Planning algorithms are usually designed under the assumption that the information about environmental obstacles is complete and correct. However, this is rarely the case, which can cause problems during execution. If some obstacles are unobserved or imperfectly sensed, then the robot may happily start to execute its solution path (which is feasible according to the robot's model), but in reality the robot might end up colliding!

Although it is possible to devise planners that reason explicitly with these types of unknowns to produce sensor-based plans (information space planning), these approaches are relatively complex and typically beyond the scope of an introductory robotics course. Instead, here we will focus on practical ways of handling these issues either by modifying the costs and constraints of existing planners, or by modifying how they are invoked during the robot's sense-plan-act loop.

### Optimistic replanning under missing data¶

To handle missing data, one straightforward and effective approach is to ensure that the robot senses around it as it moves, and then replans when the previous plan becomes invalidated by a newly-sensed obstacle.

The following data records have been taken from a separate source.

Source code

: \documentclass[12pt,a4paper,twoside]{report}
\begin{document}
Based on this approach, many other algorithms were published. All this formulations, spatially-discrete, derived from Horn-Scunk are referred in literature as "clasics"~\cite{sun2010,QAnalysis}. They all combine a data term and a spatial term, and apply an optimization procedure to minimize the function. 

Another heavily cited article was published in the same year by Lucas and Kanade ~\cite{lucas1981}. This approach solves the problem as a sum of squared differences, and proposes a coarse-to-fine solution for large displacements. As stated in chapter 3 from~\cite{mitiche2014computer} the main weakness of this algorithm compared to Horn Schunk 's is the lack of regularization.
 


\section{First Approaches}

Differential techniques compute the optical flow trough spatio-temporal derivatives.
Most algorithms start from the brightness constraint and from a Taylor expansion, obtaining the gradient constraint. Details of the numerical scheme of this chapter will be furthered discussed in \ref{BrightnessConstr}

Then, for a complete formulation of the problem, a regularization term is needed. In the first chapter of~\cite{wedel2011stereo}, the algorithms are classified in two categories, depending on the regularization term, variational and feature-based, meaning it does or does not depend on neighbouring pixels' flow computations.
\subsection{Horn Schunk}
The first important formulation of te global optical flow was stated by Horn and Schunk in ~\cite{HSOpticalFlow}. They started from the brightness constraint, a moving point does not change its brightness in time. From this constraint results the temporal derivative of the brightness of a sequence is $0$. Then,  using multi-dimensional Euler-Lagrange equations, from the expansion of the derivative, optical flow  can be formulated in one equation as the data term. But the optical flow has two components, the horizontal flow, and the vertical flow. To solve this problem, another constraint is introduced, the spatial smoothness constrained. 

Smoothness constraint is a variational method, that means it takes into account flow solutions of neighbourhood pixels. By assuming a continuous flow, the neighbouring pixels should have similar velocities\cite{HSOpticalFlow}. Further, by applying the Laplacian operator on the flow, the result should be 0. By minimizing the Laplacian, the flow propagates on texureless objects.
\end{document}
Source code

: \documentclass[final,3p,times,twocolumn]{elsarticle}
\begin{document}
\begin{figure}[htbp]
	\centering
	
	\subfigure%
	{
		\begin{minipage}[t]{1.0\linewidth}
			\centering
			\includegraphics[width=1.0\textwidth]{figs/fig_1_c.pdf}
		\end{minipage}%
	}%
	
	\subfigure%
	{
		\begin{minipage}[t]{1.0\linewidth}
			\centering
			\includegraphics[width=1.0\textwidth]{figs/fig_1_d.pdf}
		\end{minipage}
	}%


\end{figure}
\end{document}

With an optimistic replanning strategy, the robot assumes that any areas that have not been observed are obstacle-free. Then, its first path will navigate around local obstacles and then proceed straight to the goal. As it starts to execute the path, it will update its map representation using sensor data, and then a plan execution module will repeatedly verify whether the current plan is still valid. If an obstacle is observed in the previously unseen location, then the robot will replan and find an alternate route. Another variant of this approach would simply replan at regular intervals. This would work best with a fast planner, so that new obstacles can be reacted to quickly, as well as an optimizing planner, to ensure that the paths do not vary too wildly as more sensor data is incorporated.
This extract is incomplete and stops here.